"From your parents you learn love and laughter and how to put one foot in front of the other. But when books are opened you discover you have wings."
--Helen Hayes
One of the things I love to do on Google, is Google! Googling is the perfect weapon for me—I think it is because it is a lot like my mind: unfocused, full of trivia, short on attention span, and I love the access it gives to all kinds of unforeseen information.
At any rate, I was trying to remember the play my husband and I saw in a trip to New York City shortly after our marriage. I still remember the excitement of sitting in the audience to see Helen Hayes, called The First Lady of American Theater, in the play, “ Time Remembered”. Hayes won the Tony for her performance and the play itself won a Tony as best play of 1958. The underlying theme of “Time Remembered” was of a young man who could not release the past in order to live a fulfilling life.
Knowing my mental proclivities, this immediately set up several mental constructs:
What does it do to a life if the problems of the past interfere with the richness of our time on earth? What does it do to a life if a person does not go beyond the past to find his or her wings? How can one find the will, yes the will to live a productive life regardless of tragedy or pain?
Hayes is only an example of those who have found their wings. Her career spanned 70 years, and she was one of very few people to win an Emmy, a Grammy, 2 Oscars and a Tony Award. She received the Presidential Medal of Freedom, the National Medal of Arts, was the namesake for the Annual Helen Hayes Awards, and had not one, but two theaters named for her.
Outside the theater she also contributed and worked toward the Helen Hayes Hospital which originally specialized in children with Tuberculosis but has been expanded to cover rehabilitation for most chronic diseases, and she gave freely of her time and wealth to many causes that we don’t have time to mention here.

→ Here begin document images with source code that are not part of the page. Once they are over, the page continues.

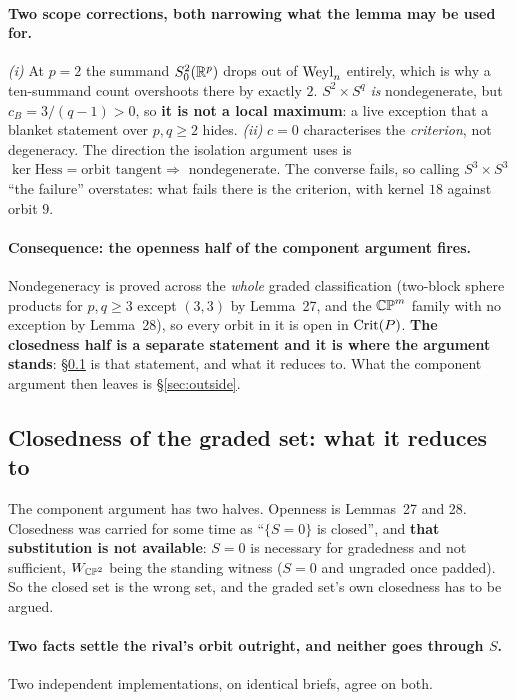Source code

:\paragraph{Two scope corrections, both narrowing what the lemma may be used for.} \emph{(i)} At $p=2$ the summand $S^2_0(\R^p)$ drops out of $\Weyl_n$ entirely, which is why a ten-summand count overshoots there by exactly $2$. $S^2\times S^q$ \emph{is} nondegenerate, but $c_B=3/(q-1)>0$, so \textbf{it is not a local maximum}: a live exception that a blanket statement over $p,q\ge2$ hides. \emph{(ii)} $c=0$ characterises the \emph{criterion}, not degeneracy. The direction the isolation argument uses is $\ker\mathrm{Hess}=\text{orbit tangent}\Rightarrow$ nondegenerate. The converse fails, so calling $S^3\times S^3$ ``the failure'' overstates: what fails there is the criterion, with kernel $18$ against orbit $9$.

\paragraph{Consequence: the openness half of the component argument fires.} Nondegeneracy is proved across the \emph{whole} graded classification (two-block sphere products for $p,q\ge3$ except $(3,3)$ by Lemma~27, and the $\CP^m$ family with no exception by Lemma~28), so every orbit in it is open in $\Crit(P)$. \textbf{The closedness half is a separate statement and it is where the argument stands}: \S\ref{sec:closedness} is that statement, and what it reduces to. What the component argument then leaves is \S\ref{sec:outside}.

\subsection{Closedness of the graded set: what it reduces to}\label{sec:closedness}

The component argument has two halves. Openness is Lemmas~27 and 28. Closedness was carried for some time as ``$\{S=0\}$ is closed'', and \textbf{that substitution is not available}: $S=0$ is necessary for gradedness and not sufficient, $W_{\CP^2}$ being the standing witness ($S=0$ and ungraded once padded). So the closed set is the wrong set, and the graded set's own closedness has to be argued.

\paragraph{Two facts settle the rival's orbit outright, and neither goes through $S$.} Two independent implementations, on identical briefs, agree on both.

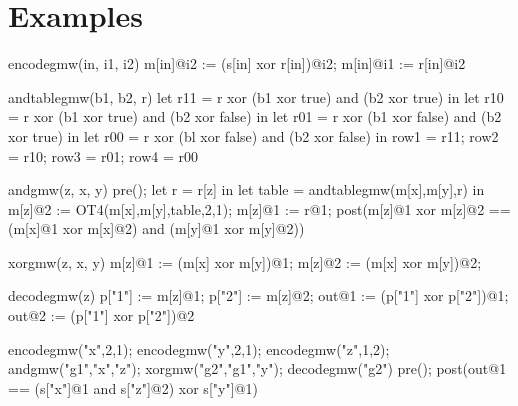 \section{Examples}

\begin{verbatimtab}
    encodegmw(in, i1, i2) {
      m[in]@i2 := (s[in] xor r[in])@i2;
      m[in]@i1 := r[in]@i2
    }
    
    andtablegmw(b1, b2, r) {
      let r11 = r xor (b1 xor true) and (b2 xor true) in
      let r10 = r xor (b1 xor true) and (b2 xor false) in
      let r01 = r xor (b1 xor false) and (b2 xor true) in
      let r00 = r xor (bl xor false) and (b2 xor false) in
      { row1 = r11; row2 = r10; row3 = r01; row4 = r00 }
    }
    
    andgmw(z, x, y) {
      pre();
      let r = r[z] in
      let table = andtablegmw(m[x],m[y],r) in
      m[z]@2 := OT4(m[x],m[y],table,2,1);
      m[z]@1 := r@1;
      post(m[z]@1 xor m[z]@2 == (m[x]@1 xor m[x]@2) and (m[y]@1 xor m[y]@2))
    }
    
    xorgmw(z, x, y) {
      m[z]@1 := (m[x] xor m[y])@1; m[z]@2 := (m[x] xor m[y])@2;
    }
    
    decodegmw(z) {
      p["1"] := m[z]@1; p["2"] := m[z]@2;
      out@1 := (p["1"] xor p["2"])@1;
      out@2 := (p["1"] xor p["2"])@2
    }

    encodegmw("x",2,1);
    encodegmw("y",2,1);
    encodegmw("z",1,2);
    andgmw("g1","x","z");
    xorgmw("g2","g1","y");
    decodegmw("g2")
    pre();
    post(out@1 == (s["x"]@1 and s["z"]@2) xor s["y"]@1)
    
\end{verbatimtab}



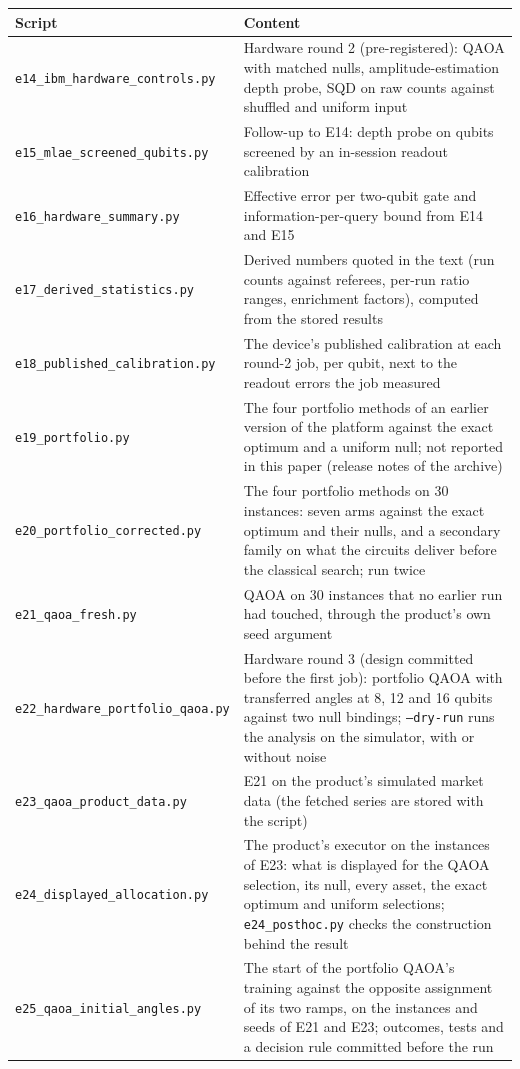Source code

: \documentclass[11pt,a4paper]{article}
\begin{document}
\begin{center}\small\setlength{\tabcolsep}{3pt}
\begin{tabular}{lp{8.95cm}}
\toprule
Script & Content \\
\midrule
\texttt{e14\_ibm\_hardware\_controls.py} & Hardware round 2 (pre-registered): QAOA with matched nulls, amplitude-estimation depth probe, SQD on raw counts against shuffled and uniform input \\
\texttt{e15\_mlae\_screened\_qubits.py} & Follow-up to E14: depth probe on qubits screened by an in-session readout calibration \\
\texttt{e16\_hardware\_summary.py} & Effective error per two-qubit gate and information-per-query bound from E14 and E15 \\
\texttt{e17\_derived\_statistics.py} & Derived numbers quoted in the text (run counts against referees, per-run ratio ranges, enrichment factors), computed from the stored results \\
\texttt{e18\_published\_calibration.py} & The device's published calibration at each round-2 job, per qubit, next to the readout errors the job measured \\
\texttt{e19\_portfolio.py} & The four portfolio methods of an earlier version of the platform against the exact optimum and a uniform null; not reported in this paper (release notes of the archive) \\
\texttt{e20\_portfolio\_corrected.py} & The four portfolio methods on 30 instances: seven arms against the exact optimum and their nulls, and a secondary family on what the circuits deliver before the classical search; run twice \\
\texttt{e21\_qaoa\_fresh.py} & QAOA on 30 instances that no earlier run had touched, through the product's own seed argument \\
\texttt{e22\_hardware\_portfolio\_qaoa.py} & Hardware round 3 (design committed before the first job): portfolio QAOA with transferred angles at 8, 12 and 16 qubits against two null bindings; \texttt{--dry-run} runs the analysis on the simulator, with or without noise \\
\texttt{e23\_qaoa\_product\_data.py} & E21 on the product's simulated market data (the fetched series are stored with the script) \\
\texttt{e24\_displayed\_allocation.py} & The product's executor on the instances of E23: what is displayed for the QAOA selection, its null, every asset, the exact optimum and uniform selections; \texttt{e24\_posthoc.py} checks the construction behind the result \\
\texttt{e25\_qaoa\_initial\_angles.py} & The start of the portfolio QAOA's training against the opposite assignment of its two ramps, on the instances and seeds of E21 and E23; outcomes, tests and a decision rule committed before the run \\
\bottomrule
\end{tabular}
\end{center}
\end{document}
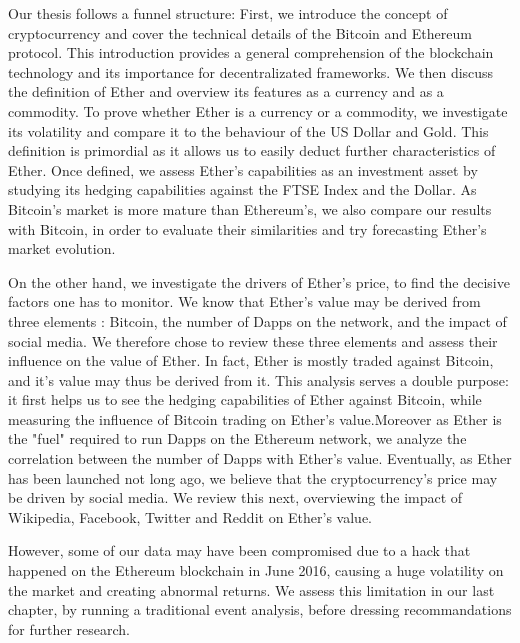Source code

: \documentclass[11pt]{report}
\begin{document}
Our thesis follows a funnel structure: \newline
First, we introduce the concept of cryptocurrency and cover the technical details of the Bitcoin and Ethereum protocol. This introduction provides a general comprehension of the blockchain technology and its importance for decentralizated frameworks.\newline
We then discuss the definition of Ether and overview its features as a currency and as a commodity. To prove whether Ether is a currency or a commodity, we investigate its volatility and compare it to the behaviour of the US Dollar and Gold. This definition  is primordial as it allows us to easily deduct further characteristics of Ether.\newline 
Once defined, we assess Ether's capabilities as an investment asset by studying its hedging capabilities against the FTSE Index and the Dollar. As Bitcoin's market is more mature than Ethereum's,  we also compare our results with Bitcoin, in order to evaluate their similarities and try forecasting Ether's market evolution. \newline
 
On the other hand, we investigate the drivers of Ether’s price, to find the decisive factors one has to monitor. We know that Ether's value may be derived from three elements : Bitcoin, the number of Dapps on the network, and the impact of social media. We therefore chose to review these three elements and assess their influence on the value of Ether. In fact, Ether is mostly traded against Bitcoin, and it's value may thus be derived from it. This analysis serves a double purpose: it first helps us to see the hedging capabilities of Ether against Bitcoin, while measuring the influence of Bitcoin trading on Ether's value.\newline Moreover as Ether is the "fuel" required to run Dapps on the Ethereum network, we analyze the correlation between the number of Dapps with Ether's value.\newline
Eventually, as Ether has been launched not long ago, we believe that the cryptocurrency's price may be driven by social media. We review this next, overviewing the impact of Wikipedia, Facebook, Twitter and Reddit on Ether's value. \newline

However, some of our data may have been compromised due to a hack that happened on the Ethereum blockchain in June 2016, causing a huge volatility on the market and creating abnormal returns. We assess this limitation in our last chapter, by running a traditional event analysis, before dressing recommandations for further research.
\end{document}
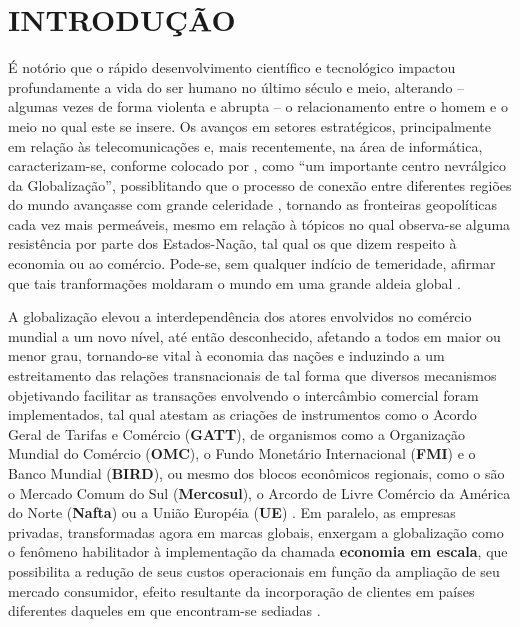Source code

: 
\chapter{INTRODUÇÃO}
\label{chap:introducao}



É notório que o rápido desenvolvimento científico e tecnológico impactou profundamente a vida do ser humano no último século e meio, alterando -- algumas vezes de forma violenta e abrupta -- o relacionamento entre o homem e o meio no qual este se insere. Os avanços em setores estratégicos, principalmente em relação às telecomunicações e, mais recentemente, na área de informática, caracterizam-se, conforme colocado por , como ``um importante centro nevrálgico da Globalização'', possiblitando que o processo de conexão entre diferentes regiões do mundo avançasse com grande celeridade \cite{cignacco2012comercio}, tornando as fronteiras geopolíticas cada vez mais permeáveis, mesmo em relação à tópicos no qual observa-se alguma resistência por parte dos Estados-Nação, tal qual os que dizem respeito à economia ou ao comércio. Pode-se, sem qualquer indício de temeridade, afirmar que tais tranformações moldaram o mundo em uma grande aldeia global \cite{cignacco2012comercio}.

A globalização elevou a interdependência dos atores envolvidos no comércio mundial a um novo nível, até então desconhecido, afetando a todos em maior ou menor grau, tornando-se vital à economia das nações \cite{segalis2015fundamentos} e induzindo a um estreitamento das relações transnacionais de tal forma que diversos mecanismos objetivando facilitar as transações envolvendo o intercâmbio comercial foram implementados, tal qual atestam as criações de instrumentos como o Acordo Geral de Tarifas e Comércio (\textbf{GATT}), de organismos como a Organização Mundial do Comércio (\textbf{OMC}), o Fundo Monetário Internacional (\textbf{FMI}) e o Banco Mundial (\textbf{BIRD}), ou mesmo dos blocos econômicos regionais, como o são o Mercado Comum do Sul (\textbf{Mercosul}), o Arcordo de Livre Comércio da América do Norte (\textbf{Nafta}) ou a União Européia (\textbf{UE}) \cite{cignacco2012comercio,ludovico2017logistica}. Em paralelo, as empresas privadas, transformadas agora em marcas globais, enxergam a globalização como o fenômeno habilitador à implementação da chamada \textbf{economia em escala}, que possibilita a redução de seus custos operacionais em função da ampliação de seu mercado consumidor, efeito resultante da incorporação de clientes em países diferentes daqueles em que encontram-se sediadas \cite{cignacco2012comercio}.


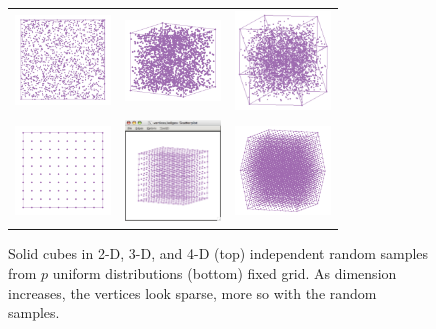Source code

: \begin{figure}[ht]
\centering
\begin{tabular}{c c c}
\includegraphics[width=1in]{fig/cube-2-solid.pdf} & \includegraphics[width=1in]{fig/cube-3-solid.pdf} & \includegraphics[width=1in]{fig/cube-4-solid.pdf} \\
\includegraphics[width=1in]{fig/cube-2-solideq-9.pdf} & \includegraphics[width=1in]{fig/cube-3-solideq-9.pdf} & \includegraphics[width=1in]{fig/cube-4-solideq-9.pdf}
\end{tabular}
\caption{Solid cubes in 2-D, 3-D, and 4-D (top) independent random samples from
  $p$ uniform distributions (bottom) fixed grid. As dimension increases, the vertices look sparse, more so with the random samples. }
\label{solcube}
\end{figure}

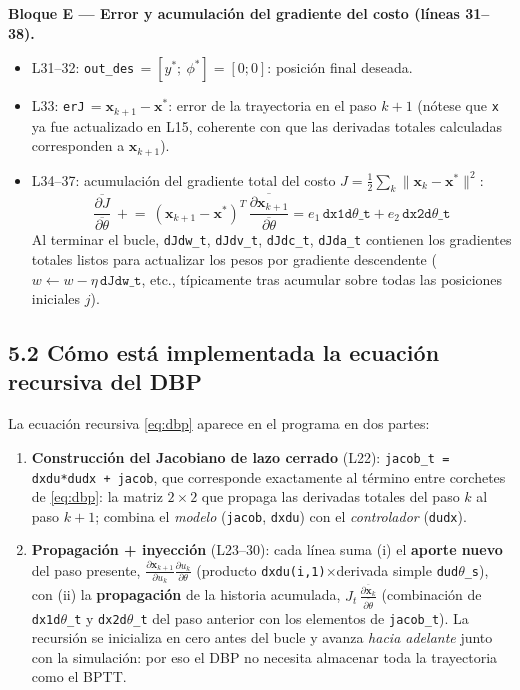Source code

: \documentclass[11pt,a4paper]{article}
\newcommand{\pd}[2]{\frac{\partial #1}{\partial #2}}
\newcommand{\td}[2]{\frac{\overline{\partial #1}}{\overline{\partial #2}}}
\begin{document}
\textbf{Bloque E — Error y acumulación del gradiente del costo (líneas 31--38).}
\begin{itemize}[itemsep=1pt]
\item L31--32: \texttt{out\_des}$\,=[y^{*};\ \phi^{*}]=[0;0]$: posición final deseada.
\item L33: \texttt{erJ}$\,=\mathbf x_{k+1}-\mathbf x^{*}$: error de la trayectoria en el paso $k+1$ (nótese que \texttt{x} ya fue actualizado en L15, coherente con que las derivadas totales calculadas corresponden a $\mathbf x_{k+1}$).
\item L34--37: acumulación del gradiente total del costo $J=\frac12\sum_k\|\mathbf x_k-\mathbf x^{*}\|^2$:
\[
\td{J}{\theta}\ \mathrel{+}=\ (\mathbf x_{k+1}-\mathbf x^{*})^{T}\,\td{\mathbf x_{k+1}}{\theta}
= e_1\,\texttt{dx1d}\theta\texttt{\_t}+e_2\,\texttt{dx2d}\theta\texttt{\_t}
\]
Al terminar el bucle, \texttt{dJdw\_t}, \texttt{dJdv\_t}, \texttt{dJdc\_t}, \texttt{dJda\_t} contienen los gradientes totales listos para actualizar los pesos por gradiente descendente ($w\leftarrow w-\eta\,\texttt{dJdw\_t}$, etc., típicamente tras acumular sobre todas las posiciones iniciales $j$).
\end{itemize}

\subsection*{5.2 Cómo está implementada la ecuación recursiva del DBP}

La ecuación recursiva \eqref{eq:dbp} aparece en el programa en dos partes:
\begin{enumerate}[itemsep=2pt]
\item \textbf{Construcción del Jacobiano de lazo cerrado} (L22): \texttt{jacob\_t = dxdu*dudx + jacob}, que corresponde exactamente al término entre corchetes de \eqref{eq:dbp}: la matriz $2\times2$ que propaga las derivadas totales del paso $k$ al paso $k+1$; combina el \emph{modelo} (\texttt{jacob}, \texttt{dxdu}) con el \emph{controlador} (\texttt{dudx}).
\item \textbf{Propagación + inyección} (L23--30): cada línea suma (i) el \textbf{aporte nuevo} del paso presente, $\pd{\mathbf x_{k+1}}{u_k}\pd{u_k}{\theta}$ (producto \texttt{dxdu(i,1)}$\times$derivada simple \texttt{dud}$\theta$\texttt{\_s}), con (ii) la \textbf{propagación} de la historia acumulada, $J_t\,\td{\mathbf x_k}{\theta}$ (combinación de \texttt{dx1d}$\theta$\texttt{\_t} y \texttt{dx2d}$\theta$\texttt{\_t} del paso anterior con los elementos de \texttt{jacob\_t}). La recursión se inicializa en cero antes del bucle y avanza \emph{hacia adelante} junto con la simulación: por eso el DBP no necesita almacenar toda la trayectoria como el BPTT.
\end{enumerate}
\end{document}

Hayes lived to be 93 years old and at the same time all of the above was happening, she grew up as a devout Catholic child of an Irish Potato Famine background, who was denounced and denied sacraments of the church because of her marriage to Charles MacArthur, a divorced Protestant. She was hospitalized many times due to serious asthma aggrivated by stage dust, lost a daughter at age 19 with polio, lost her husband many years too early, and was only five feet tall.
She could have easily retired into herself and no one would have blamed her, considering that her life, indeed, was not perfect. She could have been like the young man in “Time Remembered”, but somehow she went beyond the pain that life offers each of us. “Men are born to succeed, not fail,” and “If you rest, you rust,” she is quoted as saying.
Hayes is not alone in her success. There are many, not as famous, or even as successful as she, who, regardless of infirmity, illness or tragedy, have willed to open the book of life: Stephen Hawking, Helen Keller, Thomas Edison, Franklin Roosevelt, Theodore Roosevelt, Elizabeth Barrett Browning, and so many others who have found their voice beyond the physical or emotional pain that life can present. To read the biographies of almost any one alive is an exercise showing that almost any life has serious pain. It is just part of life.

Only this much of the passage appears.